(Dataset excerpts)
··········
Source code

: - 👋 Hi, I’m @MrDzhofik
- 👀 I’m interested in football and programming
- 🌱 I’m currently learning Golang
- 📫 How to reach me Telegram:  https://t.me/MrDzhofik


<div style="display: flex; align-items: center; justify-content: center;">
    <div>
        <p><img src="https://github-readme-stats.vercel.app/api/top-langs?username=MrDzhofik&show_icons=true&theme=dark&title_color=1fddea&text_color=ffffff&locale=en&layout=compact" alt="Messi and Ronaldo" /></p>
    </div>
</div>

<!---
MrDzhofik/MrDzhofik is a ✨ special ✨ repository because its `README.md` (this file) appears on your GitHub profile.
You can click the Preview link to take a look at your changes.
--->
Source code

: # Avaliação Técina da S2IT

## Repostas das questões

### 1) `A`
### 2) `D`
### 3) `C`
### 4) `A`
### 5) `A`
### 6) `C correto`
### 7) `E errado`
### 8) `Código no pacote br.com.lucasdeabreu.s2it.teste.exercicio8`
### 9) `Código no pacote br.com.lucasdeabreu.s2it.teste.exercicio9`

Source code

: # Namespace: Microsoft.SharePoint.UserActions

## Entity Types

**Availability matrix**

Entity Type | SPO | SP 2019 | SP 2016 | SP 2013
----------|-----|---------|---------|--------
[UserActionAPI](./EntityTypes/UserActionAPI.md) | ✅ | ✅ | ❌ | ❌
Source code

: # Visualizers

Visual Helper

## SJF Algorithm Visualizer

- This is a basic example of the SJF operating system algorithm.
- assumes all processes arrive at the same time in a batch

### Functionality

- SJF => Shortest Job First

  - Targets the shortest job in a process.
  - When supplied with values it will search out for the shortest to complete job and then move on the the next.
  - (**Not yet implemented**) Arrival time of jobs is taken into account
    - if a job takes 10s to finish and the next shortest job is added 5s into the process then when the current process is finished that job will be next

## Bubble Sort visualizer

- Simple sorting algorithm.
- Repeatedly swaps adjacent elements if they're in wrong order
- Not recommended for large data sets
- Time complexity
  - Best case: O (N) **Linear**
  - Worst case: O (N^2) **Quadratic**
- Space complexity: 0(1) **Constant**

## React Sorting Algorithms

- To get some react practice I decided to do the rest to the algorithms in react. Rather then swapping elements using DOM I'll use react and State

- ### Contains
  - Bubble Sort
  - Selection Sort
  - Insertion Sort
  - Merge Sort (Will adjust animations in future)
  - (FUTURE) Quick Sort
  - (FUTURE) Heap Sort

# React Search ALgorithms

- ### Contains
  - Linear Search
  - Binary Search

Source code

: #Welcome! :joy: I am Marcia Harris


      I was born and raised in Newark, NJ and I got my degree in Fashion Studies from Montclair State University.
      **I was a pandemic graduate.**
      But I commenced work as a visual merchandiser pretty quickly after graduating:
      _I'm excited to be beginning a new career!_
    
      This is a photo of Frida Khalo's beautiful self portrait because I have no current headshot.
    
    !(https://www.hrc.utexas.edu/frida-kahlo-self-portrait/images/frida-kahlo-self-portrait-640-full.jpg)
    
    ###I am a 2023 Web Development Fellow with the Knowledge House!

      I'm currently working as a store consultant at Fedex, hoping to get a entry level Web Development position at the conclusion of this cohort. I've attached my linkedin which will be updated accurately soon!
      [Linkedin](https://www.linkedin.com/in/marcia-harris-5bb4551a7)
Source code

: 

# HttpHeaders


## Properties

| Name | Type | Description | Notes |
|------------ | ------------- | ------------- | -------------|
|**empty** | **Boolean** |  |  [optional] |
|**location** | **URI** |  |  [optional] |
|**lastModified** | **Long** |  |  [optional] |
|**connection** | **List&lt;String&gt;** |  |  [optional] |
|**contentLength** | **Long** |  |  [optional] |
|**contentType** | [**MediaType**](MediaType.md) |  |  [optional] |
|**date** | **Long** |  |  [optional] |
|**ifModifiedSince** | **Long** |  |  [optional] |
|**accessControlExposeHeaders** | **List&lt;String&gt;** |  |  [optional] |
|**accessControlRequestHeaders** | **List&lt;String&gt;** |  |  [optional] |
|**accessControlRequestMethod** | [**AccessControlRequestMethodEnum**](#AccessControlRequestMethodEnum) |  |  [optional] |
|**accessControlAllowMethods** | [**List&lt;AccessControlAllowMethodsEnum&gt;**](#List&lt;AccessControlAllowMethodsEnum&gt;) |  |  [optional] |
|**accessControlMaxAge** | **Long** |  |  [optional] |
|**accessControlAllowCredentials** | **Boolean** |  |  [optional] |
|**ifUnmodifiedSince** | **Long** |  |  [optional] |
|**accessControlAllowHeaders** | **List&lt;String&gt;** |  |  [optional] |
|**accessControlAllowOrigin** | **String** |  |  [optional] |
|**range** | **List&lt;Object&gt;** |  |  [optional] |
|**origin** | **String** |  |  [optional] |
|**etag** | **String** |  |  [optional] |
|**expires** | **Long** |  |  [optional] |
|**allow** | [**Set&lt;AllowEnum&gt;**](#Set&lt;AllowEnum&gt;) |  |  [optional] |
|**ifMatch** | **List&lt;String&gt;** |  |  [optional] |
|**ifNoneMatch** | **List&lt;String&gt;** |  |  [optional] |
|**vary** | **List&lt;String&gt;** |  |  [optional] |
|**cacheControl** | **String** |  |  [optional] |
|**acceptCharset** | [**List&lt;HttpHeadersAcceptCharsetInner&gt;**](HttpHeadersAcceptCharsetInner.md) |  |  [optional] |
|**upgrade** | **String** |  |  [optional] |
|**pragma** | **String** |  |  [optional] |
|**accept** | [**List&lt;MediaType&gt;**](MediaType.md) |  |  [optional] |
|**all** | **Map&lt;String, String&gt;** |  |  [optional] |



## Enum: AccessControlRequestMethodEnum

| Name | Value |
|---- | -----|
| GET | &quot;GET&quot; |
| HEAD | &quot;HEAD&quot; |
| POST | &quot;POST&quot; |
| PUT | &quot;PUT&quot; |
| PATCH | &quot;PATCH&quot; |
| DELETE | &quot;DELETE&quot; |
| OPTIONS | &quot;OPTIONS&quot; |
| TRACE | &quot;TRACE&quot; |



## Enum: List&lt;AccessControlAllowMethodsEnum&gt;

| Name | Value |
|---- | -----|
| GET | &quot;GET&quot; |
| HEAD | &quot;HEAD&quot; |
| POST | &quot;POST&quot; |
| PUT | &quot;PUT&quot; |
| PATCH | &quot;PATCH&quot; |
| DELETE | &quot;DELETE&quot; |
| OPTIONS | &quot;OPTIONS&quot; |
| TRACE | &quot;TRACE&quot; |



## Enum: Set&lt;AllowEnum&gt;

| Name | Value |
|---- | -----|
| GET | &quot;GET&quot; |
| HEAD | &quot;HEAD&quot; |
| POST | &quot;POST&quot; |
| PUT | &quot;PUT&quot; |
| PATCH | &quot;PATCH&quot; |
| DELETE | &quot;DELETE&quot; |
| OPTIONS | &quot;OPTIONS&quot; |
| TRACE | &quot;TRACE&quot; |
··········
▸ **Task statement**: Of all the entries above, retype exactly the lines from the line with "- 📫 How to reach" to the line with "### Functionality", both included, and no others.

▸ **Answer space**:
- 📫 How to reach me Telegram:  https://t.me/MrDzhofik


<div style="display: flex; align-items: center; justify-content: center;">
    <div>
        <p><img src="https://github-readme-stats.vercel.app/api/top-langs?username=MrDzhofik&show_icons=true&theme=dark&title_color=1fddea&text_color=ffffff&locale=en&layout=compact" alt="Messi and Ronaldo" /></p>
    </div>
</div>

<!---
MrDzhofik/MrDzhofik is a ✨ special ✨ repository because its `README.md` (this file) appears on your GitHub profile.
You can click the Preview link to take a look at your changes.
--->
Source code

: # Avaliação Técina da S2IT

## Repostas das questões

### 1) `A`
### 2) `D`
### 3) `C`
### 4) `A`
### 5) `A`
### 6) `C correto`
### 7) `E errado`
### 8) `Código no pacote br.com.lucasdeabreu.s2it.teste.exercicio8`
### 9) `Código no pacote br.com.lucasdeabreu.s2it.teste.exercicio9`

Source code

: # Namespace: Microsoft.SharePoint.UserActions

## Entity Types

**Availability matrix**

Entity Type | SPO | SP 2019 | SP 2016 | SP 2013
----------|-----|---------|---------|--------
[UserActionAPI](./EntityTypes/UserActionAPI.md) | ✅ | ✅ | ❌ | ❌
Source code

: # Visualizers

Visual Helper

## SJF Algorithm Visualizer

- This is a basic example of the SJF operating system algorithm.
- assumes all processes arrive at the same time in a batch

### Functionality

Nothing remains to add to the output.